→ **YOUR ASSIGNMENT**:
From the data below, set down exactly the lines between the one holding "- Availability bias: Over-reliance" and the one holding "## Conclusion", inclusive, and no others.

[Rendered images with source text]
##############################

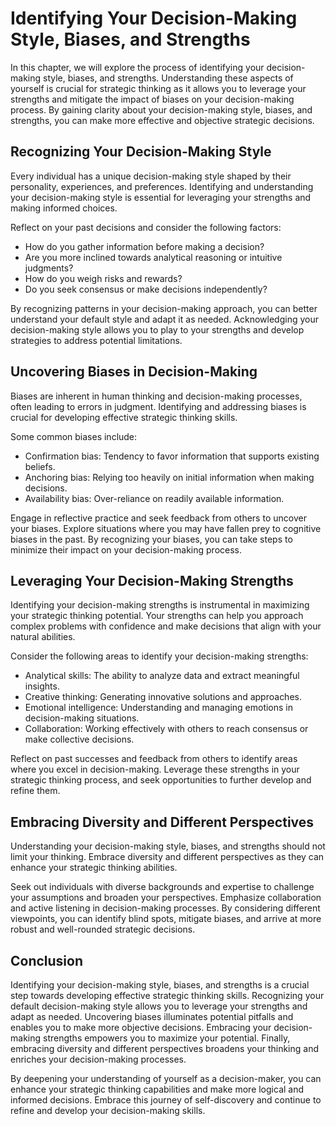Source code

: # Identifying Your Decision-Making Style, Biases, and Strengths

In this chapter, we will explore the process of identifying your decision-making style, biases, and strengths. Understanding these aspects of yourself is crucial for strategic thinking as it allows you to leverage your strengths and mitigate the impact of biases on your decision-making process. By gaining clarity about your decision-making style, biases, and strengths, you can make more effective and objective strategic decisions.

## Recognizing Your Decision-Making Style

Every individual has a unique decision-making style shaped by their personality, experiences, and preferences. Identifying and understanding your decision-making style is essential for leveraging your strengths and making informed choices.

Reflect on your past decisions and consider the following factors:

- How do you gather information before making a decision?
- Are you more inclined towards analytical reasoning or intuitive judgments?
- How do you weigh risks and rewards?
- Do you seek consensus or make decisions independently?

By recognizing patterns in your decision-making approach, you can better understand your default style and adapt it as needed. Acknowledging your decision-making style allows you to play to your strengths and develop strategies to address potential limitations.

## Uncovering Biases in Decision-Making

Biases are inherent in human thinking and decision-making processes, often leading to errors in judgment. Identifying and addressing biases is crucial for developing effective strategic thinking skills.

Some common biases include:

- Confirmation bias: Tendency to favor information that supports existing beliefs.
- Anchoring bias: Relying too heavily on initial information when making decisions.
- Availability bias: Over-reliance on readily available information.

Engage in reflective practice and seek feedback from others to uncover your biases. Explore situations where you may have fallen prey to cognitive biases in the past. By recognizing your biases, you can take steps to minimize their impact on your decision-making process.

## Leveraging Your Decision-Making Strengths

Identifying your decision-making strengths is instrumental in maximizing your strategic thinking potential. Your strengths can help you approach complex problems with confidence and make decisions that align with your natural abilities.

Consider the following areas to identify your decision-making strengths:

- Analytical skills: The ability to analyze data and extract meaningful insights.
- Creative thinking: Generating innovative solutions and approaches.
- Emotional intelligence: Understanding and managing emotions in decision-making situations.
- Collaboration: Working effectively with others to reach consensus or make collective decisions.

Reflect on past successes and feedback from others to identify areas where you excel in decision-making. Leverage these strengths in your strategic thinking process, and seek opportunities to further develop and refine them.

## Embracing Diversity and Different Perspectives

Understanding your decision-making style, biases, and strengths should not limit your thinking. Embrace diversity and different perspectives as they can enhance your strategic thinking abilities.

Seek out individuals with diverse backgrounds and expertise to challenge your assumptions and broaden your perspectives. Emphasize collaboration and active listening in decision-making processes. By considering different viewpoints, you can identify blind spots, mitigate biases, and arrive at more robust and well-rounded strategic decisions.

## Conclusion

Identifying your decision-making style, biases, and strengths is a crucial step towards developing effective strategic thinking skills. Recognizing your default decision-making style allows you to leverage your strengths and adapt as needed. Uncovering biases illuminates potential pitfalls and enables you to make more objective decisions. Embracing your decision-making strengths empowers you to maximize your potential. Finally, embracing diversity and different perspectives broadens your thinking and enriches your decision-making processes.

By deepening your understanding of yourself as a decision-maker, you can enhance your strategic thinking capabilities and make more logical and informed decisions. Embrace this journey of self-discovery and continue to refine and develop your decision-making skills.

##############################

→ **RESULT OF THIS EXERCISE**:
- Availability bias: Over-reliance on readily available information.

Engage in reflective practice and seek feedback from others to uncover your biases. Explore situations where you may have fallen prey to cognitive biases in the past. By recognizing your biases, you can take steps to minimize their impact on your decision-making process.

## Leveraging Your Decision-Making Strengths

Identifying your decision-making strengths is instrumental in maximizing your strategic thinking potential. Your strengths can help you approach complex problems with confidence and make decisions that align with your natural abilities.

Consider the following areas to identify your decision-making strengths:

- Analytical skills: The ability to analyze data and extract meaningful insights.
- Creative thinking: Generating innovative solutions and approaches.
- Emotional intelligence: Understanding and managing emotions in decision-making situations.
- Collaboration: Working effectively with others to reach consensus or make collective decisions.

Reflect on past successes and feedback from others to identify areas where you excel in decision-making. Leverage these strengths in your strategic thinking process, and seek opportunities to further develop and refine them.

## Embracing Diversity and Different Perspectives

Understanding your decision-making style, biases, and strengths should not limit your thinking. Embrace diversity and different perspectives as they can enhance your strategic thinking abilities.

Seek out individuals with diverse backgrounds and expertise to challenge your assumptions and broaden your perspectives. Emphasize collaboration and active listening in decision-making processes. By considering different viewpoints, you can identify blind spots, mitigate biases, and arrive at more robust and well-rounded strategic decisions.

## Conclusion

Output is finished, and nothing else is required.